HIST 1002A: Europe in the Twentieth Century
Instructor: Sean Eedy
Introduction: The twentieth century has been defined differently for the purposes of historical inquiry. Often, we are presented with what has come to be known as the “short” twentieth century from the end of World War One in 1918 to the Fall of the Berlin Wall in 1989. These historical markers are often characterized as those instances of momentous change that cause fundamental breaks or ruptures from that which came before. The First World War is often marked as the point where the European Balance of Power established after the French Revolution in 1789 was forever ended.
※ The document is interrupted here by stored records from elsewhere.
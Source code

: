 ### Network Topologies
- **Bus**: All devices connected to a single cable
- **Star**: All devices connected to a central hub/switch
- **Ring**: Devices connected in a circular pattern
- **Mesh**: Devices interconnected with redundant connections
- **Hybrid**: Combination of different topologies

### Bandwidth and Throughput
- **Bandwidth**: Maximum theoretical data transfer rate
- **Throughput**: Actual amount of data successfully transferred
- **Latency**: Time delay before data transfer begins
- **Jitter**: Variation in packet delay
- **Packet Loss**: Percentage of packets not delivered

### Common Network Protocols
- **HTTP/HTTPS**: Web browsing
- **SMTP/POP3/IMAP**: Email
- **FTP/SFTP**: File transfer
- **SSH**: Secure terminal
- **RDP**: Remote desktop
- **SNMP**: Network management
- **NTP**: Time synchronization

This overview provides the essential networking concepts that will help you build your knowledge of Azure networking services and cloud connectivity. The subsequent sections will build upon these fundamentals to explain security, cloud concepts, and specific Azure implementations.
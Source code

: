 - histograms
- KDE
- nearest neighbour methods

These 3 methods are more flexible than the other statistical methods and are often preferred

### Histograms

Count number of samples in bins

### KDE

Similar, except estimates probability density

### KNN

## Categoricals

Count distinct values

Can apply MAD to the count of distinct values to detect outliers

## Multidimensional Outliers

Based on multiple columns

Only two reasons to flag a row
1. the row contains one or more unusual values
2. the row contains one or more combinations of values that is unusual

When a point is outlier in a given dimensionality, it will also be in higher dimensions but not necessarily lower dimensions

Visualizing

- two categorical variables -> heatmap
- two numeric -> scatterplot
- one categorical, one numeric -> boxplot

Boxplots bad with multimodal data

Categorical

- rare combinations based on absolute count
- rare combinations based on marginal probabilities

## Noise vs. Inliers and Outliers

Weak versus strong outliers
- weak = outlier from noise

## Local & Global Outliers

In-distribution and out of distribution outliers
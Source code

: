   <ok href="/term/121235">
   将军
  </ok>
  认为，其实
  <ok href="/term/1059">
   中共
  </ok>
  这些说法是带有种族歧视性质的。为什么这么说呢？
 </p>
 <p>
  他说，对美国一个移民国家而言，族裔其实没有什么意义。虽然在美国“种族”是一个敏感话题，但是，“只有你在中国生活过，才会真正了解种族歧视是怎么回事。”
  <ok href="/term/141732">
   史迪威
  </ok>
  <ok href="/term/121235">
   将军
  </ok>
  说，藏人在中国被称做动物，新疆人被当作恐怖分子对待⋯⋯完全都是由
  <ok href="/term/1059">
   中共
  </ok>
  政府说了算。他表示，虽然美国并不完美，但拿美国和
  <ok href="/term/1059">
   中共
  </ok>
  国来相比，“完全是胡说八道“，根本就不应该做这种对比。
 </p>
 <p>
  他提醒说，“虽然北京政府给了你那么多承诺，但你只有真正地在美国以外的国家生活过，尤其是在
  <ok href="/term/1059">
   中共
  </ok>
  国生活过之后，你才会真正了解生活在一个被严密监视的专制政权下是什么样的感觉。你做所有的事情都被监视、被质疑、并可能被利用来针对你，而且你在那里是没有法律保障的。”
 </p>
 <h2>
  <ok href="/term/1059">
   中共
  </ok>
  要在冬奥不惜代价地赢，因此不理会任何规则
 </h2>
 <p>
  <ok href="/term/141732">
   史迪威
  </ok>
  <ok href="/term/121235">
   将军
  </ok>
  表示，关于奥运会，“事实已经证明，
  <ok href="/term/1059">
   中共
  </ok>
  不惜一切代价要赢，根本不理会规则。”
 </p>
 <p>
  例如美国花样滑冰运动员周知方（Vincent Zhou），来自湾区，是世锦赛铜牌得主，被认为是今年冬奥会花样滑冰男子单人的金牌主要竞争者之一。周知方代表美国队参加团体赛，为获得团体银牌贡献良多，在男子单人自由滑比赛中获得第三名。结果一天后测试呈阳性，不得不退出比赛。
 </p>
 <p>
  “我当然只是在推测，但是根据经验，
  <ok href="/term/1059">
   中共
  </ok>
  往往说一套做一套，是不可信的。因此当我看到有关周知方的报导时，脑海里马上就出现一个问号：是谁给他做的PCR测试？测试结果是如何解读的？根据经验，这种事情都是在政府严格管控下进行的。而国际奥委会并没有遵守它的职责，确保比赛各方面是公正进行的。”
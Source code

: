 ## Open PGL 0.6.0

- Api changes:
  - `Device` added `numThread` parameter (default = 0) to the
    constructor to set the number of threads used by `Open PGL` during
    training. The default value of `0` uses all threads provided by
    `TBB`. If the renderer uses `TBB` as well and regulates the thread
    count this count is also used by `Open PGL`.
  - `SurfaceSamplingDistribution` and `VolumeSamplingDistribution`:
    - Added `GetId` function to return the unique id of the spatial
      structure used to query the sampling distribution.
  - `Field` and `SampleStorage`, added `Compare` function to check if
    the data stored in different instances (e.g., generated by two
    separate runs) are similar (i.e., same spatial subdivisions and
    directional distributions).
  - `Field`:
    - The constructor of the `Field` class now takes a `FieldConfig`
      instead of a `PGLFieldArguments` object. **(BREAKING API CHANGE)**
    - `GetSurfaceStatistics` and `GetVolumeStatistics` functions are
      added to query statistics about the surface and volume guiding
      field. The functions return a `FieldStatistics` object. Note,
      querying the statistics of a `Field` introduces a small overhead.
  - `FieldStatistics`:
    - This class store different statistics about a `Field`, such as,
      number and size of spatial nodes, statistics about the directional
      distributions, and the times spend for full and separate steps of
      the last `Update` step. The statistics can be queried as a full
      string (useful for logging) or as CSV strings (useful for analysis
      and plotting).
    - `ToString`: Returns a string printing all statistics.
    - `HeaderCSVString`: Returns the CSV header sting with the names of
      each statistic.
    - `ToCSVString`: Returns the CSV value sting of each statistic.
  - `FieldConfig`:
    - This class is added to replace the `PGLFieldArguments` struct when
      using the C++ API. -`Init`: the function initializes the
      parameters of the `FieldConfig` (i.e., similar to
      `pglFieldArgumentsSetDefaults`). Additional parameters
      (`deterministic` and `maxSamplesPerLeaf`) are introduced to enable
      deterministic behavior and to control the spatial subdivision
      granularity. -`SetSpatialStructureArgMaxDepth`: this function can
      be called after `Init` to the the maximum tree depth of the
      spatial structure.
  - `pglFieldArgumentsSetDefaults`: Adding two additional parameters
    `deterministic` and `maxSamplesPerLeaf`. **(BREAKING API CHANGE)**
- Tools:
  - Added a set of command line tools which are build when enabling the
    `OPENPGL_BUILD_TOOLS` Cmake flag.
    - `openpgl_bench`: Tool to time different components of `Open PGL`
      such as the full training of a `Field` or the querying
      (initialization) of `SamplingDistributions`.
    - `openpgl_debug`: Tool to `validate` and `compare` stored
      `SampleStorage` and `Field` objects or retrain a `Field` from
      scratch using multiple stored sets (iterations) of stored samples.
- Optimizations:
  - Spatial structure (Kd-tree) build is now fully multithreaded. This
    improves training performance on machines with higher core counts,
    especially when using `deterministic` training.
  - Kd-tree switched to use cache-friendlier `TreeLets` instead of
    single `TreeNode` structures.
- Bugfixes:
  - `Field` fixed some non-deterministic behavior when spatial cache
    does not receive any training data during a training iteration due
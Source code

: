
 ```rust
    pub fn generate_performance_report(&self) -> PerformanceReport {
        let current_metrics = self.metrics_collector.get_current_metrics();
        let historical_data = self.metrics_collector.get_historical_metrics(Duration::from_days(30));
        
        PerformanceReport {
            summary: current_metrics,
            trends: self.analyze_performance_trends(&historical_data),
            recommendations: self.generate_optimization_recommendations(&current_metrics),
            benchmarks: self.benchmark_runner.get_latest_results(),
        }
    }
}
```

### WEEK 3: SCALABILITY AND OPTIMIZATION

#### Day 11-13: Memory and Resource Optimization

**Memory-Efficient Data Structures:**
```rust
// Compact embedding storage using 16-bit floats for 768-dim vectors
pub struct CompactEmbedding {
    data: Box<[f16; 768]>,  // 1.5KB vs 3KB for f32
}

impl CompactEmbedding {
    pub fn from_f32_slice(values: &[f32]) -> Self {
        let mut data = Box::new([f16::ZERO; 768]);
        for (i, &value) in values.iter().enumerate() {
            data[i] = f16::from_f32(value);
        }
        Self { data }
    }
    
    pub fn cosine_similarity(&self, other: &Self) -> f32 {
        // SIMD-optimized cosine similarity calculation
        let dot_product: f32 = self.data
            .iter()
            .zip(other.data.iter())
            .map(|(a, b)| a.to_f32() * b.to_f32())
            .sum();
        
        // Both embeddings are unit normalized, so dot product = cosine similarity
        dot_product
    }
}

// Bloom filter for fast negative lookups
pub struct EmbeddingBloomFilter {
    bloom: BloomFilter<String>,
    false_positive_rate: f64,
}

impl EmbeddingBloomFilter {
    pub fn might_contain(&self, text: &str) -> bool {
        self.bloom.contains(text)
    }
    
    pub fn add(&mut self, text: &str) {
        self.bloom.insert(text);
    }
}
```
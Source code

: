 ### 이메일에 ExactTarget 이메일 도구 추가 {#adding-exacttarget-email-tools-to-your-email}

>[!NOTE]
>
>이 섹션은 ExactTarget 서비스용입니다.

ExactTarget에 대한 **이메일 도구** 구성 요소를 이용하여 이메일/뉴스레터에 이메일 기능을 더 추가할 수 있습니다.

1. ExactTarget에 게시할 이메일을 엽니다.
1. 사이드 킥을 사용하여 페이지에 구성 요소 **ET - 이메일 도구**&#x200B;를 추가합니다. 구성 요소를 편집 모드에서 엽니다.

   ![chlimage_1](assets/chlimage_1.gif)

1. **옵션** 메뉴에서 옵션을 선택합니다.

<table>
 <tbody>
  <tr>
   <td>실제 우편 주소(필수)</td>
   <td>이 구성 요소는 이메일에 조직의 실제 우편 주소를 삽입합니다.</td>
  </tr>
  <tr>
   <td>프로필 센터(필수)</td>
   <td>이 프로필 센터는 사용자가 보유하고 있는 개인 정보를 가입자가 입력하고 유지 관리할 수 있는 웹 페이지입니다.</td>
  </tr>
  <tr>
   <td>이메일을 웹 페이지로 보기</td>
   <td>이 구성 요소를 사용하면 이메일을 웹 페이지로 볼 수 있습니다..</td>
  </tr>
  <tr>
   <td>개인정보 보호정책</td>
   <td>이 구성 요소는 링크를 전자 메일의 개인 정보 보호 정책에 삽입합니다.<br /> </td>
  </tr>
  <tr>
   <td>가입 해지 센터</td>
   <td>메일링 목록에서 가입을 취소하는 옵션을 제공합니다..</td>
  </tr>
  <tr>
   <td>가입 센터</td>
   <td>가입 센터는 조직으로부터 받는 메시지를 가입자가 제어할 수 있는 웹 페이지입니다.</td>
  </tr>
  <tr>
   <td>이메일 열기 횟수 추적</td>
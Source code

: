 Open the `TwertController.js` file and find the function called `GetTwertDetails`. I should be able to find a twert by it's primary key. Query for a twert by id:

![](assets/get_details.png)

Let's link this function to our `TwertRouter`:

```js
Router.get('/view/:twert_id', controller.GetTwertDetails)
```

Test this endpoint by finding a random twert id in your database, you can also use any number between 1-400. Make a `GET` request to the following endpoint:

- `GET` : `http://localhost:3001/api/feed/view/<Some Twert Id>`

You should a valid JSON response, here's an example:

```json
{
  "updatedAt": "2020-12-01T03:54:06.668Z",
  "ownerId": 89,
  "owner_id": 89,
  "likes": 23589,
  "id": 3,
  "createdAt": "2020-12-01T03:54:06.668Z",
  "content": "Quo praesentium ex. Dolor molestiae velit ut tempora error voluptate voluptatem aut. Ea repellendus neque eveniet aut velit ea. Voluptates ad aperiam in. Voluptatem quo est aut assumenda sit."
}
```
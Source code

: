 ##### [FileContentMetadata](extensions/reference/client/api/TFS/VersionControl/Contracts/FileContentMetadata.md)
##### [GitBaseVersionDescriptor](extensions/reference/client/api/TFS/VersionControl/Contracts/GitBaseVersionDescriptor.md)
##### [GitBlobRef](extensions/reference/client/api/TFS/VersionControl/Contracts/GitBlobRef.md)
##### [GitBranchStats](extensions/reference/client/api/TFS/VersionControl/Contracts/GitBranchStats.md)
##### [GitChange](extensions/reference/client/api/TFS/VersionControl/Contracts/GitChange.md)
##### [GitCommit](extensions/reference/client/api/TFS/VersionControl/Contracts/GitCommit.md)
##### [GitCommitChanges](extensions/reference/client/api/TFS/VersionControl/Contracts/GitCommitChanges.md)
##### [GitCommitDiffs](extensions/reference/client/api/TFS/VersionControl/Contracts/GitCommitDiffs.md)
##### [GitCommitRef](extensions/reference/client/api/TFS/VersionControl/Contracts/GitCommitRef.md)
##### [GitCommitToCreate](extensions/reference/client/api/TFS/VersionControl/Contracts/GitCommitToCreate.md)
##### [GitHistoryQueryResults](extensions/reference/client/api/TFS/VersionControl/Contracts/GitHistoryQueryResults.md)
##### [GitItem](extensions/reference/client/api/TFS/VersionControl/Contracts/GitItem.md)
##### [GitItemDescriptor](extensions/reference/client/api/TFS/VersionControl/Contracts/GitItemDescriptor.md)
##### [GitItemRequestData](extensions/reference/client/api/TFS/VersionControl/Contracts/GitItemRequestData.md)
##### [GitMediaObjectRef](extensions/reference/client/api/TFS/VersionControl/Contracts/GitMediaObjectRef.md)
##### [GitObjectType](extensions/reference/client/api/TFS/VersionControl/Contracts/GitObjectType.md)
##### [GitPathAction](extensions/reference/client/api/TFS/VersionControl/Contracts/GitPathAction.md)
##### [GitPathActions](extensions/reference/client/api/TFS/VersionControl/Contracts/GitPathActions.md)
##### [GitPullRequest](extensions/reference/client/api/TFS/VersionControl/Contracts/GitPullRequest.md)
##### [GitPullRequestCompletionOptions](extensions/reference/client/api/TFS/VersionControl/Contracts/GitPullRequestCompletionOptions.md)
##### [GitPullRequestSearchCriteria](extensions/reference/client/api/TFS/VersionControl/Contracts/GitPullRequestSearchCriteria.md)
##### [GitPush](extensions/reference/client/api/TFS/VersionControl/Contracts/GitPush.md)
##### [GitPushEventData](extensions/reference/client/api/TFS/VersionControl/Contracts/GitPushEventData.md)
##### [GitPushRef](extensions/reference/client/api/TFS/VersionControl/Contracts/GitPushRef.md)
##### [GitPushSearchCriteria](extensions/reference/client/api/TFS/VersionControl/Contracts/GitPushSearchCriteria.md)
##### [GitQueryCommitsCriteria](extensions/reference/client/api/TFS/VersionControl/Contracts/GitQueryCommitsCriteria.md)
However, without the French Revolution as a starting point, identifying the beginning of the twentieth century with the conclusion of the First World War makes little sense.
As such, this course begins with the establishment of the new European order following the unification of Italy and Germany and the road to war in 1914. Taking this long view of the twentieth century, the time period becomes one of rupture and upheaval, of civil war and revolution across the First World War, The 1917 Russian Revolution, the Second World War, the revolutionary moments of 1953 and 1956 against Soviet hegemony, 1968 in both Eastern and Western Europe, and the peaceful revolutions of 1989 that brought an end to Soviet Empire and the Cold War more broadly.
This course will introduce students to some of the problems across the European twentieth century that created the tension, conflict, and ruptures between the Great European Powers and split the world in militarized, ideological Blocs.
Class Format: This class is remote. All lecture material will be recorded in 15 to 20 minute videos and posted to the course website by Tuesday of each week. Lectures will typically approach the big ideas and events associated with the course and the time period under discussion, though we will also be addressing events from a bottom up, cultural approach. Students will also be expected to keep up with the weekly assigned readings. These readings will focus on social and cultural activities and how people understood and adapted to the world changing around them. Students will be asked, every two week, to submit brief reports on the reading material, connecting them to the lectures and to the broader themes of the course.
Aims and Goals: Students should complete HIST 1002A with a greater understanding of the process of writing history and of conducting historical research. Students are encouraged to develop their analytical and interpretational skills through the critical examination of a wide array of historical writing and representations of history. Students should be able to critically assess evidence and develop original arguments and analyses, communicating their ideas clearly, effectively, and logically.
Assessment: Students should note that this course is reading and writing heavy.
Five times throughout the term, students will be asked to submit a brief reflection (2-3 pages) on the assigned reading material for that week, demonstrating an ability to plumb the readings of main points and arguments, to connect those readings each other, to the lecture content, and to the broader themes of the course. There will also be mid-term and final take-home examinations.